[Dataset entries]
=======

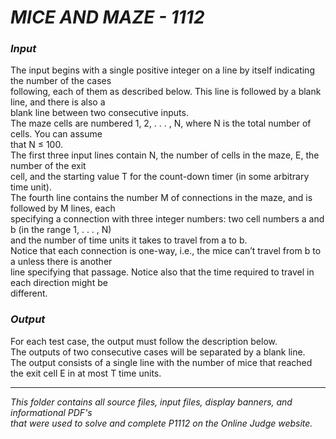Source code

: # ***MICE AND MAZE - 1112***

### ***Input***<br>
The input begins with a single positive integer on a line by itself indicating the number of the cases<br>
following, each of them as described below. This line is followed by a blank line, and there is also a<br>
blank line between two consecutive inputs.<br>
The maze cells are numbered 1, 2, . . . , N, where N is the total number of cells. You can assume<br>
that N ≤ 100.<br>
The first three input lines contain N, the number of cells in the maze, E, the number of the exit<br>
cell, and the starting value T for the count-down timer (in some arbitrary time unit).<br>
The fourth line contains the number M of connections in the maze, and is followed by M lines, each<br>
specifying a connection with three integer numbers: two cell numbers a and b (in the range 1, . . . , N)<br>
and the number of time units it takes to travel from a to b.<br>
Notice that each connection is one-way, i.e., the mice can’t travel from b to a unless there is another<br>
line specifying that passage. Notice also that the time required to travel in each direction might be<br>
different.<br>

### ***Output***<br>
For each test case, the output must follow the description below.<br> 
The outputs of two consecutive cases will be separated by a blank line.<br>
The output consists of a single line with the number of mice that reached<br>
the exit cell E in at most T time units.<br>

--------------------

*This folder contains all source files, input files, display banners, and informational PDF's<br>
that were used to solve and complete P1112 on the Online Judge website.*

=======

AIM OF THE TASK: In how many lines of the data does the string "time" appear? Give only the number.

ANSWER: 4